**Work order**
Below this sentence is a listing; return exactly its lines from the one with "a subnotificação comparando" to the one with "rankings de risco", both kept, and nothing more.

**Supplied records**
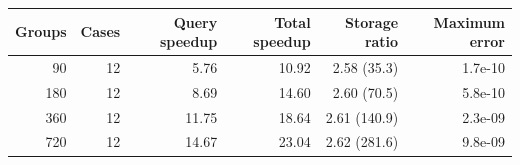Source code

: \begin{tabular}{rrrrrr}
\toprule
Groups & Cases & Query speedup & Total speedup & Storage ratio & Maximum error \\
\midrule
90 & 12 & 5.76 & 10.92 & 2.58 (35.3) & 1.7e-10 \\
180 & 12 & 8.69 & 14.60 & 2.60 (70.5) & 5.8e-10 \\
360 & 12 & 11.75 & 18.64 & 2.61 (140.9) & 2.3e-09 \\
720 & 12 & 14.67 & 23.04 & 2.62 (281.6) & 9.8e-09 \\
\bottomrule
\end{tabular}
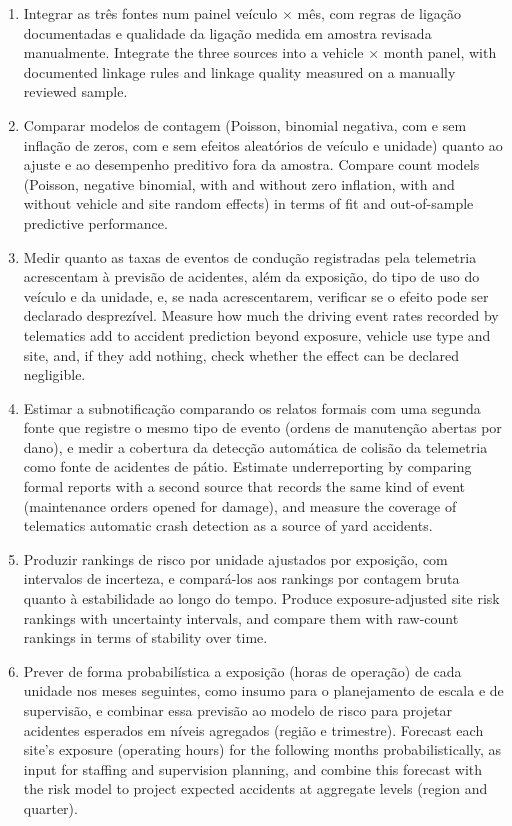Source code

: \begin{enumerate}[label=(\alph*)]
  \item \tr%
    {Integrar as três fontes num painel veículo $\times$ mês, com regras de ligação documentadas e qualidade da ligação medida em amostra revisada manualmente.}%
    {Integrate the three sources into a vehicle $\times$ month panel, with documented linkage rules and linkage quality measured on a manually reviewed sample.}
  \item \tr%
    {Comparar modelos de contagem (Poisson, binomial negativa, com e sem inflação de zeros, com e sem efeitos aleatórios de veículo e unidade) quanto ao ajuste e ao desempenho preditivo fora da amostra.}%
    {Compare count models (Poisson, negative binomial, with and without zero inflation, with and without vehicle and site random effects) in terms of fit and out-of-sample predictive performance.}
  \item \tr%
    {Medir quanto as taxas de eventos de condução registradas pela telemetria acrescentam à previsão de acidentes, além da exposição, do tipo de uso do veículo e da unidade, e, se nada acrescentarem, verificar se o efeito pode ser declarado desprezível.}%
    {Measure how much the driving event rates recorded by telematics add to accident prediction beyond exposure, vehicle use type and site, and, if they add nothing, check whether the effect can be declared negligible.}
  \item \tr%
    {Estimar a subnotificação comparando os relatos formais com uma segunda fonte que registre o mesmo tipo de evento (ordens de manutenção abertas por dano), e medir a cobertura da detecção automática de colisão da telemetria como fonte de acidentes de pátio.}%
    {Estimate underreporting by comparing formal reports with a second source that records the same kind of event (maintenance orders opened for damage), and measure the coverage of telematics automatic crash detection as a source of yard accidents.}
  \item \tr%
    {Produzir rankings de risco por unidade ajustados por exposição, com intervalos de incerteza, e compará-los aos rankings por contagem bruta quanto à estabilidade ao longo do tempo.}%
    {Produce exposure-adjusted site risk rankings with uncertainty intervals, and compare them with raw-count rankings in terms of stability over time.}
  \item \textit{} \tr%
    {Prever de forma probabilística a exposição (horas de operação) de cada unidade nos meses seguintes, como insumo para o planejamento de escala e de supervisão, e combinar essa previsão ao modelo de risco para projetar acidentes esperados em níveis agregados (região e trimestre).}%
    {Forecast each site's exposure (operating hours) for the following months probabilistically, as input for staffing and supervision planning, and combine this forecast with the risk model to project expected accidents at aggregate levels (region and quarter).}
\end{enumerate}

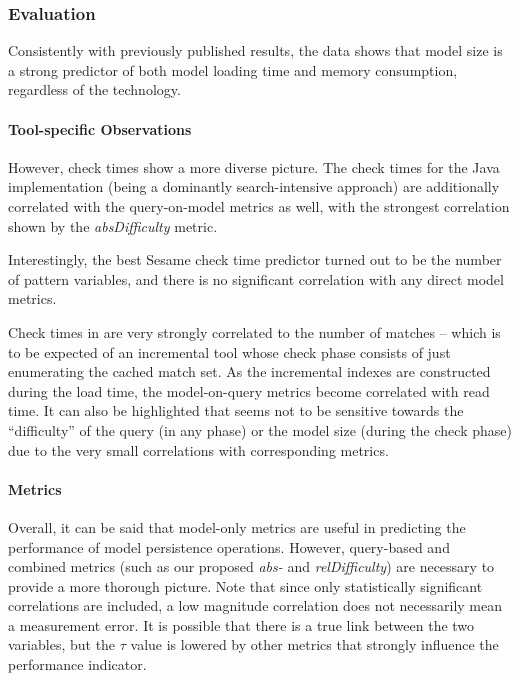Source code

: \subsubsection{Evaluation}
Consistently with previously published results, the data shows that model size is a strong predictor of both model loading time and memory consumption, regardless of the technology.
\paragraph{Tool-specific Observations}
However, check times show a more diverse picture. The check times for the Java implementation (being a dominantly search-intensive approach) are additionally correlated with the query-on-model metrics as well, with the strongest correlation shown by the \emph{absDifficulty} metric. 

Interestingly, the best Sesame check time predictor turned out to be the number of pattern variables, and there is no significant correlation with any direct model metrics. 

Check times in \incquery{} are very strongly correlated to the number of matches -- which is to be expected of an incremental tool whose check phase consists of just enumerating the cached match set. As the incremental indexes are constructed during the load time, the model-on-query metrics become correlated with \incquery{} read time. It can also be highlighted that \incquery{} seems not to be sensitive towards the ``difficulty'' of the query (in any phase) or the model size (during the check phase) due to the very small correlations with corresponding metrics.
\paragraph{Metrics}
Overall, it can be said that model-only metrics are useful in predicting the performance of model persistence operations. However, query-based and combined metrics (such as our proposed \emph{abs-} and \emph{relDifficulty}) are necessary to provide a more thorough picture.
Note that since only statistically significant correlations are included, a low magnitude correlation does not necessarily mean a measurement error. It is possible that there is a true link between the two variables, but the $\tau$ value is lowered by other metrics that strongly influence the performance indicator. 

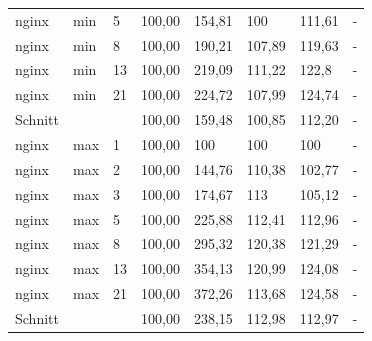 \begin{footnotesize}
\begin{longtable}{llllllll}
		nginx          & min     & 5          & 100,00 & 154,81                      & 100                         & 111,61                      & -                           \\
		nginx          & min     & 8          & 100,00 & 190,21                      & 107,89                      & 119,63                      & -                           \\
		nginx          & min     & 13         & 100,00 & 219,09                      & 111,22                      & 122,8                       & -                           \\
		nginx          & min     & 21         & 100,00 & 224,72                      & 107,99                      & 124,74                      & -                           \\ \hline
		Schnitt        &         &            & 100,00 & 159,48                      & 100,85                      & 112,20                      & -                           \\ \hline
		nginx          & max     & 1          & 100,00 & \cellcolor[HTML]{C0C0C0}100 & \cellcolor[HTML]{C0C0C0}100 & \cellcolor[HTML]{C0C0C0}100 & -                           \\
		nginx          & max     & 2          & 100,00 & 144,76                      & 110,38                      & 102,77                      & -                           \\
		nginx          & max     & 3          & 100,00 & 174,67                      & 113                         & 105,12                      & -                           \\
		nginx          & max     & 5          & 100,00 & 225,88                      & 112,41                      & 112,96                      & -                           \\
		nginx          & max     & 8          & 100,00 & 295,32                      & 120,38                      & 121,29                      & -                           \\
		nginx          & max     & 13         & 100,00 & 354,13                      & 120,99                      & 124,08                      & -                           \\
		nginx          & max     & 21         & 100,00 & 372,26                      & 113,68                      & 124,58                      & -                           \\ \hline
		Schnitt        &         &            & 100,00 & 238,15                      & 112,98                      & 112,97                      & -                           \\ \hline

\end{longtable}
\end{footnotesize}
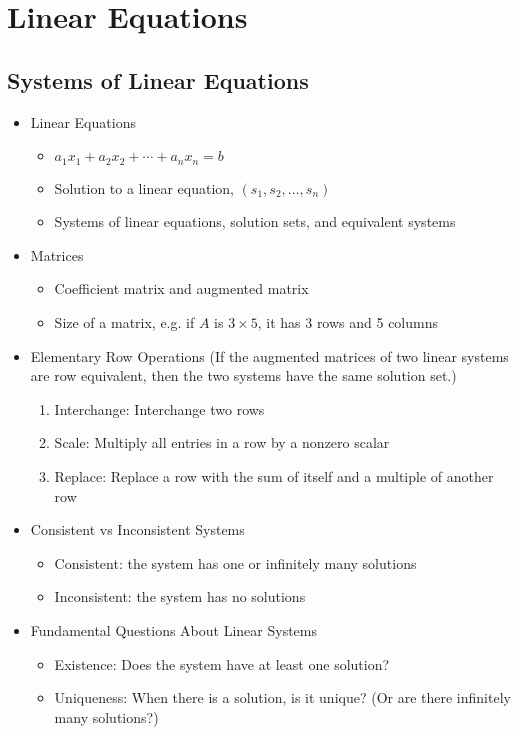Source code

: \documentclass[10pt]{book}
\begin{document}

\chapter{Linear Equations}
\section{Systems of Linear Equations}
\begin{itemize}
	\item Linear Equations
		\begin{itemize}
			\item $a_1x_1 + a_2x_2 + \cdots + a_nx_n = b$
			\item Solution to a linear equation, $(s_1,s_2,\ldots,s_n)$
			\item Systems of linear equations, solution sets, and equivalent systems
		\end{itemize}
	\item Matrices
		\begin{itemize}
			\item Coefficient matrix and augmented matrix
			\item Size of a matrix, e.g. if $A$ is $3\times 5$, it has 3 rows and 5 columns
		\end{itemize}
	\item Elementary Row Operations (If the augmented matrices of two linear systems are row equivalent, then the two systems have the same solution set.)
		\begin{enumerate}
			\item Interchange: Interchange two rows
			\item Scale: Multiply all entries in a row by a nonzero scalar
			\item Replace: Replace a row with the sum of itself and a multiple of another row
		\end{enumerate}
	\item Consistent vs Inconsistent Systems
		\begin{itemize}
			\item Consistent: the system has one or infinitely many solutions
			\item Inconsistent: the system has no solutions
		\end{itemize}
	\item Fundamental Questions About Linear Systems
		\begin{itemize}
			\item Existence: Does the system have at least one solution?
			\item Uniqueness: When there is a solution, is it unique? (Or are there infinitely many solutions?)
		\end{itemize}
\end{itemize}
\end{document}
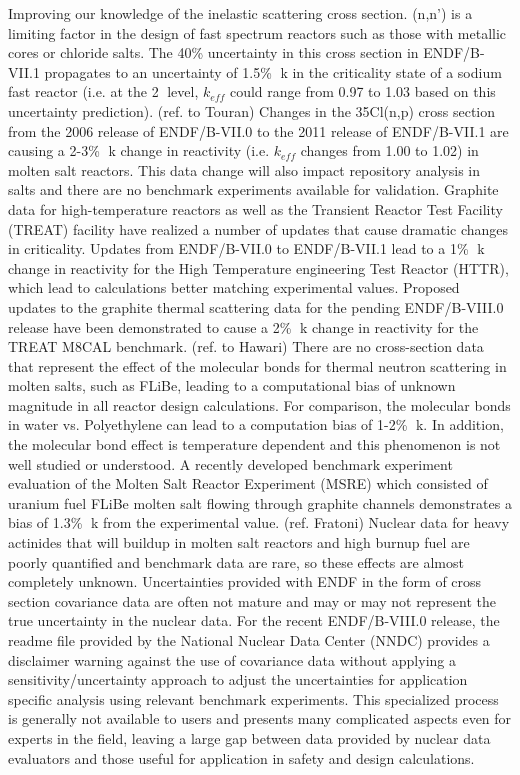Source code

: \documentclass[letterpaper,draft]{ar-1col}
\begin{document}
Improving our knowledge of the  inelastic scattering cross section.   (n,n') is a limiting factor in the design of fast spectrum reactors such as those with metallic cores or chloride salts. The 40\% uncertainty in  this cross section in ENDF/B-VII.1 propagates to an uncertainty of 1.5\% k in the criticality state of a sodium fast reactor (i.e. at the 2 level, $k_{eff}$ could range from 0.97 to 1.03 based on this uncertainty prediction).  (ref. to Touran)
Changes in the 35Cl(n,p) cross section from the 2006 release of ENDF/B-VII.0 to the 2011 release of ENDF/B-VII.1 are causing a 2-3\% k change in reactivity (i.e. $k_{eff}$ changes from 1.00 to 1.02) in molten salt reactors. This data change will also impact repository analysis in salts and there are no benchmark experiments available for validation.
Graphite data for high-temperature reactors as well as the Transient Reactor Test Facility (TREAT) facility have realized a number of updates that cause dramatic changes in criticality. Updates from ENDF/B-VII.0 to ENDF/B-VII.1 lead to a 1\% k change in reactivity for the High Temperature engineering Test Reactor (HTTR), which lead to calculations better matching experimental values. Proposed updates to the graphite thermal scattering data for the pending ENDF/B-VIII.0 release have been demonstrated to cause a 2\% k change in reactivity for the TREAT M8CAL benchmark. (ref. to Hawari)
There are no cross-section data that represent the effect of the molecular bonds for thermal neutron scattering in molten salts, such as FLiBe, leading to a computational bias of unknown magnitude in all reactor design calculations. For comparison, the molecular bonds in water vs. Polyethylene can lead to a computation bias of 1-2\% k.  In addition, the molecular bond effect is temperature dependent and this phenomenon is not well studied or understood. A recently developed benchmark experiment evaluation of the Molten Salt Reactor Experiment (MSRE) which consisted of uranium fuel FLiBe molten salt flowing through graphite channels demonstrates a bias of 1.3\% k from the experimental value. (ref. Fratoni)
Nuclear data for heavy actinides that will buildup in molten salt reactors and high burnup fuel are poorly quantified and benchmark data are rare, so these effects are almost completely unknown.
Uncertainties provided with ENDF in the form of cross section covariance data are often not mature and may or may not represent the true uncertainty in the nuclear data. For the recent ENDF/B-VIII.0 release, the readme file provided by the National Nuclear Data Center (NNDC) provides a disclaimer warning against the use of covariance data without applying a sensitivity/uncertainty approach to adjust the uncertainties for application specific analysis using relevant benchmark experiments. This specialized process is generally not available to users and presents many complicated aspects even for experts in the field, leaving a large gap between data provided by nuclear data evaluators and those useful for application in safety and design calculations.
\end{document}
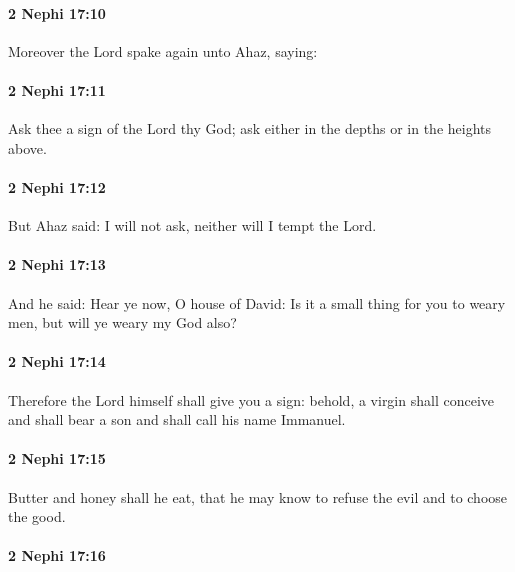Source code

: 		\paragraph{2 Nephi 17:10} %
			\label{2NEPHI-17-10}

			Moreover the Lord spake again unto Ahaz, saying:

		\paragraph{2 Nephi 17:11} %
			\label{2NEPHI-17-11}

			Ask thee a sign of the Lord thy God;
			ask either in the depths or in the heights above.

		\paragraph{2 Nephi 17:12} %
			\label{2NEPHI-17-12}

			But Ahaz said:
			I will not ask, neither will I tempt the Lord.

		\paragraph{2 Nephi 17:13} %
			\label{2NEPHI-17-13}

			And he said:
			Hear ye now, O house of David:
			Is it a small thing for you to weary men,
			but will ye weary my God also?

		\paragraph{2 Nephi 17:14} %
			\label{2NEPHI-17-14}

			Therefore the Lord himself shall give you a sign:
			behold, a virgin shall conceive and shall bear a son
			and shall call his name Immanuel.

		\paragraph{2 Nephi 17:15} %
			\label{2NEPHI-17-15}

			Butter and honey shall he eat,
			that he may know to refuse the evil and to choose the good.

		\paragraph{2 Nephi 17:16} %
			\label{2NEPHI-17-16}

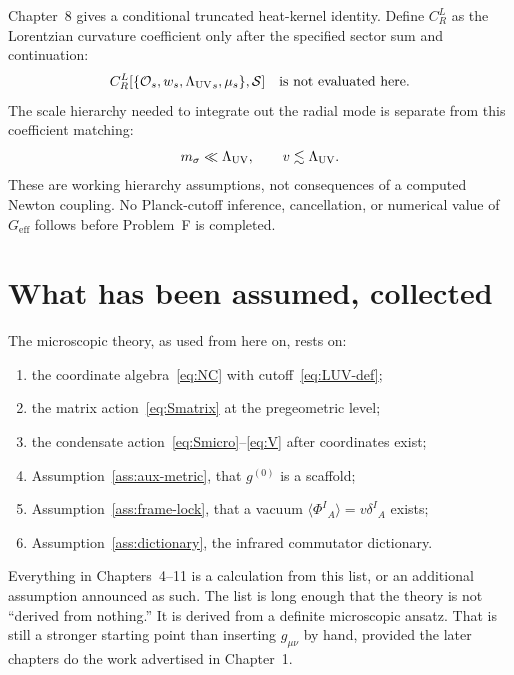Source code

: Chapter~8 gives a conditional truncated heat-kernel identity. Define
\(C_R^L\) as the Lorentzian curvature coefficient only after the
specified sector sum and continuation:
\begin{equation}
  \label{eq:Geff-again}
  C_R^L[\{\mathcal O_s,w_s,{\Lambda_{\mathrm{UV}}}_s,\mu_s\},\mathcal S]
  \quad\text{is not evaluated here.}
\end{equation}
The scale hierarchy needed to integrate out the radial mode is
separate from this coefficient matching:
\begin{equation}
  \label{eq:scale-ineq}
  m_\sigma\ll\Lambda_{\mathrm{UV}},
  \qquad
  v\lesssim\Lambda_{\mathrm{UV}}.
\end{equation}
These are working hierarchy assumptions, not consequences of a
computed Newton coupling. No Planck-cutoff inference, cancellation,
or numerical value of \(G_{\mathrm{eff}}\) follows before Problem~F
is completed.

\section{What has been assumed, collected}
\label{sec:ch3-assumptions}

The microscopic theory, as used from here on, rests on:

\begin{enumerate}
  \item the coordinate algebra~\eqref{eq:NC} with cutoff~\eqref{eq:LUV-def};
  \item the matrix action~\eqref{eq:Smatrix} at the pregeometric level;
  \item the condensate action~\eqref{eq:Smicro}--\eqref{eq:V} after
        coordinates exist;
  \item Assumption~\ref{ass:aux-metric}, that \(g^{(0)}\) is a scaffold;
  \item Assumption~\ref{ass:frame-lock}, that a vacuum
        \(\langle\Phi^I{}_A\rangle=v\delta^I{}_A\) exists;
  \item Assumption~\ref{ass:dictionary}, the infrared commutator
        dictionary.
\end{enumerate}

Everything in Chapters~4--11 is a calculation from this list, or an
additional assumption announced as such. The list is long enough that
the theory is not ``derived from nothing.'' It is derived from a
definite microscopic ansatz. That is still a stronger starting point
than inserting \(g_{\mu\nu}\) by hand, provided the later chapters
do the work advertised in Chapter~1.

**Solution**
    {Estimar a subnotificação comparando os relatos formais com uma segunda fonte que registre o mesmo tipo de evento (ordens de manutenção abertas por dano), e medir a cobertura da detecção automática de colisão da telemetria como fonte de acidentes de pátio.}%
    {Estimate underreporting by comparing formal reports with a second source that records the same kind of event (maintenance orders opened for damage), and measure the coverage of telematics automatic crash detection as a source of yard accidents.}
  \item \tr%
    {Produzir rankings de risco por unidade ajustados por exposição, com intervalos de incerteza, e compará-los aos rankings por contagem bruta quanto à estabilidade ao longo do tempo.}%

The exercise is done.